Naturally, we missed a big chance.

The department dedicated so much time to produce a plan that focuses on industrial job growth and not on housing growth, which is exactly why efforts like these have always miss the moment.

Every economist agrees that you need to produce enough homes to keep up with job growth. Not doing so will lead to gentrification without demolition as housing of every kind goes to higher bidders with deeper pockets from those jobs that were created.

The domino effect of letting job growth lap housing growth is why we have a housing crisis on our hands and people are displaced into other homes, which pushes someone else out, and so on until someone is kicked to the street, and I doubt they care we relaxed a few rules on industrial zoning.

The housing crisis will not being solved with industrial zoning.

As we continued with the industrial planning effort, the housing crisis got worse and worse. Article after article came out illustrating how single family zoned cities were causing these problems. Responding to these findings, Seattle has only gotten around to renaming the zone to “Neighborhood Residential” without outlining how the zone can deliver more homes.

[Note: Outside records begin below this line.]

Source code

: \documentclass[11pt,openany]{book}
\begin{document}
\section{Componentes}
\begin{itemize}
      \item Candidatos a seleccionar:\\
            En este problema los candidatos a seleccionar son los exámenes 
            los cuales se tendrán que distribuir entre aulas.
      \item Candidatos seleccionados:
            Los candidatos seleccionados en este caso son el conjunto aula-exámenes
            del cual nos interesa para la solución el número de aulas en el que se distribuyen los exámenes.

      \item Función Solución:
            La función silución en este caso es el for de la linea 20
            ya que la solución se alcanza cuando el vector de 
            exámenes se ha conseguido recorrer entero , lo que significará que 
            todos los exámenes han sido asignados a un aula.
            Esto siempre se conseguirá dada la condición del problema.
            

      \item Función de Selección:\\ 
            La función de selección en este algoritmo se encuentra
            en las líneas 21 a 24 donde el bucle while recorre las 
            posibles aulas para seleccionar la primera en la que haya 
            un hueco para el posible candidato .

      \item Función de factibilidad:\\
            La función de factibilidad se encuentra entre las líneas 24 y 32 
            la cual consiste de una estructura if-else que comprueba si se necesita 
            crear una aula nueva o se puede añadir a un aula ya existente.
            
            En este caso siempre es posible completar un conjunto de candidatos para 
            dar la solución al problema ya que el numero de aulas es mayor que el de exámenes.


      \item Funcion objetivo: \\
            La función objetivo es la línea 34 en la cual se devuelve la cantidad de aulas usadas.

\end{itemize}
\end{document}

Economists at BERK Institute state we need 152,000 homes by 2040 or the city will continue the path of unaffordability and housing insecurity. The comprehensive plan, originally due in April, then pushed to June, and now pushed out to September likely won’t hit that mark and these delays make you wonder if we procrastinated this for too long while focusing on the wrong thing. Even the community meetings they held didn’t plan for enough seats for all attendees; quite the metaphor.

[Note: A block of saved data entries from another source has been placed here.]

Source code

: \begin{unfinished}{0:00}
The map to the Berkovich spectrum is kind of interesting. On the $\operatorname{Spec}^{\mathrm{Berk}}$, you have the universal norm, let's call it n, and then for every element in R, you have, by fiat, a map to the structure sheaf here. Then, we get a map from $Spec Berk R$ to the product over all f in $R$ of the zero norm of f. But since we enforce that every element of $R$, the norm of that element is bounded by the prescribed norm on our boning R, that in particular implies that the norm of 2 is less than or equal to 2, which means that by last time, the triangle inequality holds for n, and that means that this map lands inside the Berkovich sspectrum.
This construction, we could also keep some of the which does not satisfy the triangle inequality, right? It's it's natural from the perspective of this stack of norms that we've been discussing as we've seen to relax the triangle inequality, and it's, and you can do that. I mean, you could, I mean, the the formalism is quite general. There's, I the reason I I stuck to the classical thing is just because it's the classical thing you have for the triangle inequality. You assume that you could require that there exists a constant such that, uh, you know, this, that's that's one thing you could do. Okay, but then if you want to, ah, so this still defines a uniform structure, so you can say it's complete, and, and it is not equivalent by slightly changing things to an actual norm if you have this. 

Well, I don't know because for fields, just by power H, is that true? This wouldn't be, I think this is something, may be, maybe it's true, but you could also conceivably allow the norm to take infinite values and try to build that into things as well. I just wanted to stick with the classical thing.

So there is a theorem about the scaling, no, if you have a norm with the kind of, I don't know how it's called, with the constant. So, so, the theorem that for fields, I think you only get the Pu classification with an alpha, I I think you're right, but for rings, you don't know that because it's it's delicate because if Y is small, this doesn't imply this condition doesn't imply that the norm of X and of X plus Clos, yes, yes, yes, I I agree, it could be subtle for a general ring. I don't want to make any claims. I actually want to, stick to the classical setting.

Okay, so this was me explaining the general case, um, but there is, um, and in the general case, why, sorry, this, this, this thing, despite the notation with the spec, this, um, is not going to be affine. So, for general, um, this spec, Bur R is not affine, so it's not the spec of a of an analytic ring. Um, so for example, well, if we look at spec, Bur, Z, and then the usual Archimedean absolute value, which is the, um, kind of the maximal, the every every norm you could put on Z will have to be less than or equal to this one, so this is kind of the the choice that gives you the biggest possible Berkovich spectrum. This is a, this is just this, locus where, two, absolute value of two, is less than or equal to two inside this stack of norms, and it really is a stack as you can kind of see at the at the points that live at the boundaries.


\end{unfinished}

When I took this picture the planners told the chairless folks to “please stick around” and apologized for not thinking ahead for expected attendance.

Maybe it’s denial, maybe it’s direction, or maybe it’s just bureaucracy (thanks spell check!). Either way, the EIS to rezone Seattle’s single-family zoning has seemingly not been given enough time to solve, while at the same time, industrial zoning was given the runway to come up with a finalized plan.

While industrial lands consume 7,000 acres, single family zoning, errr, I mean…. “Neighborhood Residential” lands consume 18,800 acres; that’s the equivalent of 2/3rds of the land in Paris and is 60% of Seattle’s land we can build anything on.

Neighborhood Residential Zoning, with a few other midrise slivers mostly aligned to noisy arterials, is a land use we have that outright requires homes being built. Downtown’s zoning doesn’t, commercial zoning doesn’t, and neither does industrial zoning.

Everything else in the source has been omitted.